A lawsuit filed with the Arizona Supreme Court by 50 owners of 44 bars claims Ducey’s order, first filed June 29, is unconstitutional. The bars in the suit come from cities around the state, including Chandler, Mesa, Phoenix, Prescott, Sedona and Tucson, among others.
“They’re all complying with the order,” said Ilan Wurman, the attorney representing the bar owners. “But the reality is that if this goes on for much longer, some of them will just have to open up and risk the enforcement authorities.”
Wurman, an associate professor at Arizona State University’s Sandra Day O’Connor College of Law, claims in his filing that the closure order is unconstitutional because it is unevenly applied and it denies bar owners their due process. He also claims that only the Legislature has the power to issue the order and that laws cannot be subject to “the whims of one man.”
Ducey ordered the shutdown on June 29, when his executive order noted that there were 73,908 confirmed COVID-19 cases in the state and 1,588 deaths. Those numbers had more than doubled by Thursday – to 156,301 cases and 3,142 deaths – when Ducey extended the order that had been set to expire Monday.

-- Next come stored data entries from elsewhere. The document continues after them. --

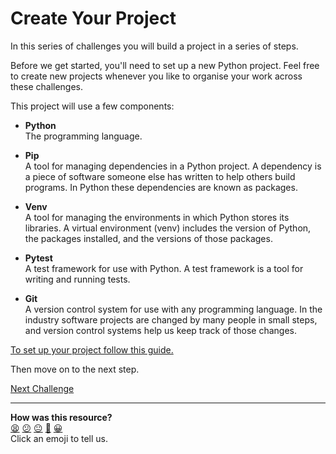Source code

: # Create Your Project

In this series of challenges you will build a project in a series of steps.

Before we get started, you'll need to set up a new Python project. Feel free to
create new projects whenever you like to organise your work across these
challenges.

This project will use a few components:

* **Python**  
  The programming language.

* **Pip**  
  A tool for managing dependencies in a Python project. A dependency is a piece
  of software someone else has written to help others build programs. In Python
  these dependencies are known as packages.

* **Venv**  
  A tool for managing the environments in which Python stores its libraries. A virtual environment (venv) includes the version of Python, the packages installed, and the versions of those packages.

* **Pytest**  
  A test framework for use with Python. A test framework is a tool for writing
  and running tests.

* **Git**  
  A version control system for use with any programming language. In the
  industry software projects are changed by many people in small steps, and
  version control systems help us keep track of those changes.

[To set up your project follow this
guide.](../pills/setting_up_a_pytest_project.md) 

Then move on to the next step.


[Next Challenge](02_test_drive_a_single_function.md)

<!-- BEGIN GENERATED SECTION DO NOT EDIT -->

---

**How was this resource?**  
[😫](https://airtable.com/shrUJ3t7KLMqVRFKR?prefill_Repository=makersacademy%2Fgolden-square-in-python&prefill_File=challenges%2F01_create_your_project.md&prefill_Sentiment=😫) [😕](https://airtable.com/shrUJ3t7KLMqVRFKR?prefill_Repository=makersacademy%2Fgolden-square-in-python&prefill_File=challenges%2F01_create_your_project.md&prefill_Sentiment=😕) [😐](https://airtable.com/shrUJ3t7KLMqVRFKR?prefill_Repository=makersacademy%2Fgolden-square-in-python&prefill_File=challenges%2F01_create_your_project.md&prefill_Sentiment=😐) [🙂](https://airtable.com/shrUJ3t7KLMqVRFKR?prefill_Repository=makersacademy%2Fgolden-square-in-python&prefill_File=challenges%2F01_create_your_project.md&prefill_Sentiment=🙂) [😀](https://airtable.com/shrUJ3t7KLMqVRFKR?prefill_Repository=makersacademy%2Fgolden-square-in-python&prefill_File=challenges%2F01_create_your_project.md&prefill_Sentiment=😀)  
Click an emoji to tell us.

<!-- END GENERATED SECTION DO NOT EDIT -->
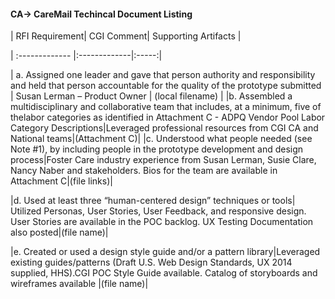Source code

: #### CA-> CareMail Techincal Document Listing 



| RFI Requirement| CGI Comment| Supporting Artifacts  |

| :------------- |:-------------|:-----:|

| a. Assigned one leader and gave that person authority and responsibility and held that person accountable for the quality of the prototype submitted | Susan Lerman – Product Owner | (local filename) |
|b. Assembled a multidisciplinary and collaborative team that includes, at a minimum, five of thelabor categories as identified in Attachment C - ADPQ Vendor Pool Labor Category Descriptions|Leveraged professional resources from CGI CA and National teams|(Attachment C)|
|c. Understood what people needed (see Note #1), by including people in the prototype development and design process|Foster Care industry experience from Susan Lerman, Susie Clare, Nancy Naber and stakeholders. Bios for the team are available in Attachment C|(file links)|

|d. Used at least three “human-centered design” techniques or tools| Utilized Personas, User Stories, User Feedback, and responsive design. User Stories are available in the POC backlog. UX Testing Documentation also posted|(file name)|

|e. Created or used a design style guide and/or a pattern library|Leveraged existing guides/patterns (Draft U.S. Web Design Standards, UX 2014 supplied, HHS).CGI POC Style Guide available.  Catalog of storyboards and wireframes available |(file name)|
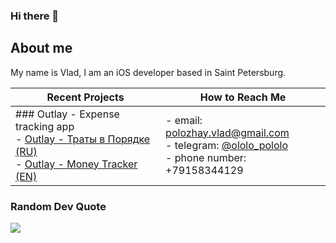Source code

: ### Hi there 👋

## About me
My name is Vlad, I am an iOS developer based in Saint Petersburg.

| Recent Projects | How to Reach Me |
| --------------- | --------------- |
| ### Outlay - Expense tracking app <br/> - [Outlay - Траты в Порядке (RU)](https://apps.apple.com/ru/app/outlay-%D1%82%D1%80%D0%B0%D1%82%D1%8B-%D0%B2-%D0%BF%D0%BE%D1%80%D1%8F%D0%B4%D0%BA%D0%B5/id6446603627) <br/> - [Outlay - Money Tracker (EN)](https://apps.apple.com/us/app/outlay-money-tracker/id6446603627) | - email: polozhay.vlad@gmail.com <br/> - telegram: [@ololo_pololo](https://t.me/ololo_pololo) <br/> - phone number: +79158344129 |

### Random Dev Quote
![](https://quotes-github-readme.vercel.app/api?type=horizontal&theme=light)
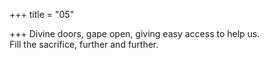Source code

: +++
title = "05"

+++
Divine doors, gape open, giving easy access to help us.  
Fill the sacrifice, further and further.  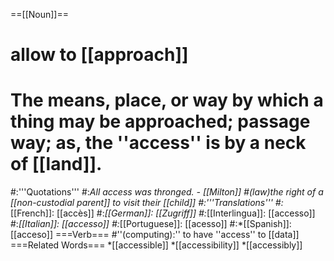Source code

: ==[[Noun]]==
# allow to [[approach]]
# The means, place, or way by which a thing may be approached; passage way; as, the ''access'' is by a neck of [[land]].
#:'''Quotations'''
#:*All access was thronged. - [[Milton]] 
#(law)the right of a [[non-custodial parent]] to visit their [[child]]
#:'''Translations'''
#:*[[French]]: [[accès]]
#:*[[German]]: [[Zugriff]]
#:*[[Interlingua]]: [[accesso]]
#:*[[Italian]]: [[accesso]]
#:*[[Portuguese]]: [[acesso]]
#:*[[Spanish]]: [[acceso]]
===Verb===
#''(computing):'' to have ''access'' to [[data]]
===Related Words===
*[[accessible]]
*[[accessibility]]
*[[accessibly]]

The initial order restricted several activities: banning most gatherings of more than 50 people, stopping the issuance of festival and special event licenses and limiting operation of many pools in the state. It also ordered bars, nightclubs, gyms and fitness centers, movie theaters, water parks and tubing operations to “pause operations until at least July 27, 2020, unless extended.”
That extension came Thursday, with no end date but with a requirement that the order be reviewed every two weeks.

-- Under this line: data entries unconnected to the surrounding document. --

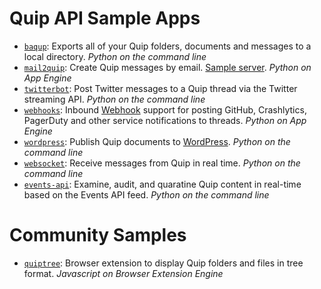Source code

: Quip API Sample Apps
========

* [`baqup`](baqup): Exports all of your Quip folders, documents and messages to a local directory. _Python on the command line_
* [`mail2quip`](mail2quip): Create Quip messages by email. [Sample server](http://mail2quip.appspot.com/). _Python on App Engine_
* [`twitterbot`](twitterbot): Post Twitter messages to a Quip thread via the Twitter streaming API. _Python on the command line_
* [`webhooks`](webhooks): Inbound [Webhook](http://en.wikipedia.org/wiki/Webhook) support for posting GitHub, Crashlytics, PagerDuty and other service notifications to threads. _Python on App Engine_
* [`wordpress`](wordpress): Publish Quip documents to [WordPress](http://wordpress.org/). _Python on the command line_
* [`websocket`](websocket): Receive messages from Quip in real time. _Python on the command line_
* [`events-api`](events-api): Examine, audit, and quaratine Quip content in real-time based on the Events API feed. _Python on the command line_

# Community Samples

* [`quiptree`](https://github.com/kwent/quiptree): Browser extension to display Quip folders and files in tree format. _Javascript on Browser Extension Engine_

“This decision is not made lightly. Businesses and employees have sacrificed and they’ve had to make big adjustments,” said Ducey in a tweeted statement accompanying the extension. “We’re grateful for the compliance we’ve seen across the state and the responsible actions to protect public health.”
Wurman said his clients want to be safe, but reiterated that the government should not have the authority to pause the livelihood of Arizona residents for months at a time.

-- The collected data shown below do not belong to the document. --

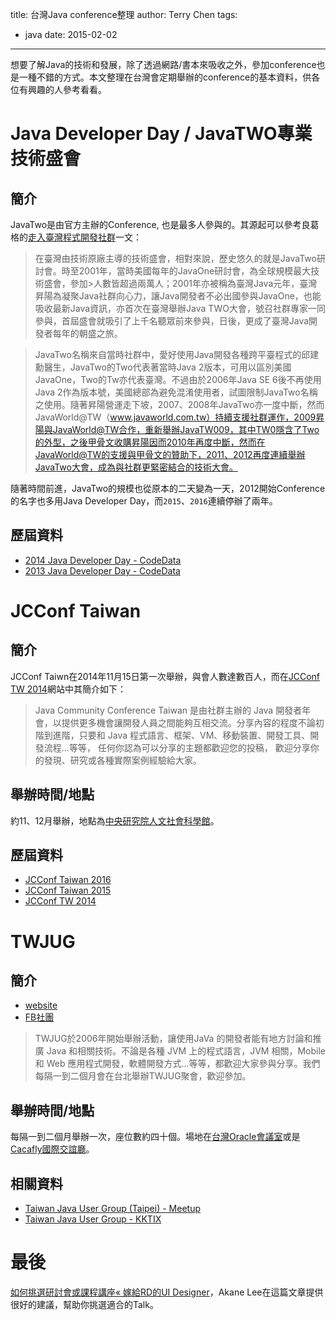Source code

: title:  台灣Java conference整理
author: Terry Chen
tags:
  - java
date: 2015-02-02
---

想要了解Java的技術和發展，除了透過網路/書本來吸收之外，參加conference也是一種不錯的方式。本文整理在台灣會定期舉辦的conference的基本資料，供各位有興趣的人參考看看。

# Java Developer Day / JavaTWO專業技術盛會

## 簡介

JavaTwo是由官方主辦的Conference, 也是最多人參與的。其源起可以參考良葛格的[走入臺灣程式開發社群](http://www.ithome.com.tw/node/79546)一文：

> 在臺灣由技術原廠主導的技術盛會，相對來說，歷史悠久的就是JavaTwo研討會。時至2001年，當時美國每年的JavaOne研討會，為全球規模最大技術盛會，參加>人數皆超過兩萬人；2001年亦被稱為臺灣Java元年，臺灣昇陽為凝聚Java社群向心力，讓Java開發者不必出國參與JavaOne，也能吸收最新Java資訊，亦首次在臺灣舉辦Java TWO大會，號召社群專家一同參與，首屆盛會就吸引了上千名聽眾前來參與，日後，更成了臺灣Java開發者每年的朝盛之旅。

> JavaTwo名稱來自當時社群中，愛好使用Java開發各種跨平臺程式的邱建勳醫生，JavaTwo的Two代表著當時Java 2版本，可用以區別美國JavaOne，Two的Tw亦代表臺灣。不過由於2006年Java SE 6後不再使用Java 2作為版本號，美國總部為避免混淆使用者，試圖限制JavaTwo名稱之使用。隨著昇陽營運走下坡，2007、2008年JavaTwo亦一度中斷，然而JavaWorld@TW（www.javaworld.com.tw）持續支援社群運作，2009昇陽與JavaWorld@TW合作，重新舉辦JavaTW009，其中TW0隱含了Two的外型，之後甲骨文收購昇陽因而2010年再度中斷，然而在JavaWorld@TW的支援與甲骨文的贊助下，2011、2012再度連續舉辦JavaTwo大會，成為與社群更緊密結合的技術大會。

隨著時間前進，JavaTwo的規模也從原本的二天變為一天，2012開始Conference的名字也多用Java Developer Day，而`2015`、`2016`連續停辦了兩年。

## 歷屆資料

- [2014 Java Developer Day - CodeData](http://www.codedata.com.tw/event/javaday/2014/)
- [2013 Java Developer Day - CodeData](http://www.codedata.com.tw/event/javaday/2013/)


# JCConf Taiwan

## 簡介

JCConf Taiwn在2014年11月15日第一次舉辦，與會人數達數百人，而在[JCConf TW 2014](http://jcconf.tw/index.html)網站中其簡介如下：

> Java Community Conference Taiwan 是由社群主辦的 Java 開發者年會，以提供更多機會讓開發人員之間能夠互相交流。分享內容的程度不論初階到進階，只要和 Java 程式語言、框架、VM、移動裝置、開發工具、開發流程...等等， 任何你認為可以分享的主題都歡迎您的投稿， 歡迎分享你的發現、研究或各種實際案例經驗給大家。

## 舉辦時間/地點

約11、12月舉辦，地點為[中央研究院人文社會科學館](https://www.google.com.tw/maps/place/%E4%B8%AD%E5%A4%AE%E7%A0%94%E7%A9%B6%E9%99%A2%E4%BA%BA%E6%96%87%E7%A4%BE%E6%9C%83%E7%A7%91%E5%AD%B8%E7%A0%94%E7%A9%B6%E4%B8%AD%E5%BF%83/@25.0413493,121.6149289,14z/data=!4m5!1m2!2m1!1z5Lq65paH56S-5pyD56eR5a246aSo!3m1!1s0x3442ab45774e808b:0x8f63b7fcfe2be913?hl=zh-TW)。

## 歷屆資料

- [JCConf Taiwan 2016](http://jcconf.tw/2016/)
- [JCConf Taiwan 2015](http://jcconf.tw/2015/)
- [JCConf TW 2014](http://jcconf.tw/2014/)


# TWJUG

## 簡介

- [website](http://www.twjug.org/)
- [FB社團](https://www.facebook.com/groups/185338705012/)

> TWJUG於2006年開始舉辦活動，讓使用JaVa 的開發者能有地方討論和推廣 Java 和相關技術。不論是各種 JVM 上的程式語言，JVM 相關，Mobile 和 Web 應用程式開發，軟體開發方式...等等，都歡迎大家參與分享。我們每隔一到二個月會在台北舉辦TWJUG聚會，歡迎參加。 

## 舉辦時間/地點

每隔一到二個月舉辦一次，座位數約四十個。場地在[台灣Oracle會議室](https://www.google.com/maps/place/No.+66,+Section+1,+Zhongxiao+W+Rd,+Zhongzheng+District,+Shin+Kong+Mitsukoshi,+Taipei+City,+Taiwan+100/@25.046245,121.5152825,17z/data=!3m1!4b1!4m2!3m1!1s0x3442a972dc1a9f79:0x7b8d888a58992976?hl=en)或是[Cacafly國際交誼廳](https://www.google.com/maps?ll=25.032948,121.548381&q=loc:25.032948,121.548381)。

## 相關資料

* [Taiwan Java User Group (Taipei) - Meetup](http://www.meetup.com/taiwanjug/)
* [Taiwan Java User Group - KKTIX](http://twjug.kktix.cc/)


# 最後

[如何挑選研討會或課程講座« 嫁給RD的UI Designer](http://blog.akanelee.me/posts/244761-how-to-choose-a-seminar-or-lecture-courses)，Akane Lee在這篇文章提供很好的建議，幫助你挑選適合的Talk。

“You can’t just not run your business. It’s not just that you’re not making money,” he said. “They still have two of everything to pay. Two water bills, two electricity bills, two mortgages and rent, so it’s not as simple as just becoming unemployed.”
Similar efforts by fitness centers to block the governor’s order failed in court earlier this month.
Several groups have lined up on Ducey’s side in the latest case, filing friend of the court briefs that defend the governor’s ability to declare an emergency and act to stop the spread of the disease, which they say he has done.
The briefs, filed Thursday with the Supreme Court, come from groups as diverse as the Arizona Board of Regents, which noted bars affected by the order “surround each university” in the state, and from the Arizona and Greater Phoenix chambers of commerce, which called the executive order “an important step to mitigate the expanding reach and wreckage of this pandemic.”
Other briefs came from Maricopa County and the Arizona Department of Health Services, whose director, Dr. Cara Christ claimed that bars are especially unsafe during the pandemic.
“Most everyone enjoys going out with friends, family, and even strangers to have a drink and celebrate something, or even just to unwind after a long day,” Christ said in the department’s brief. “In times of pandemic, what we do during ‘normal’ times must take a back seat to public health and safety. This is one of those times.”
Wurman said he has until next week to file a response to the state, at which point the Supreme Court will decide whether to hear the case or not. He said he was not surprised by the opposition to the bar owners’ suit, but still believes he is on the right side of the argument and is optimistic the court will agree that the order should be blocked.
“The entire establishment is falling into line with Gov. Ducey. But we have the Constitution on our side, and that’s all we need,” he said.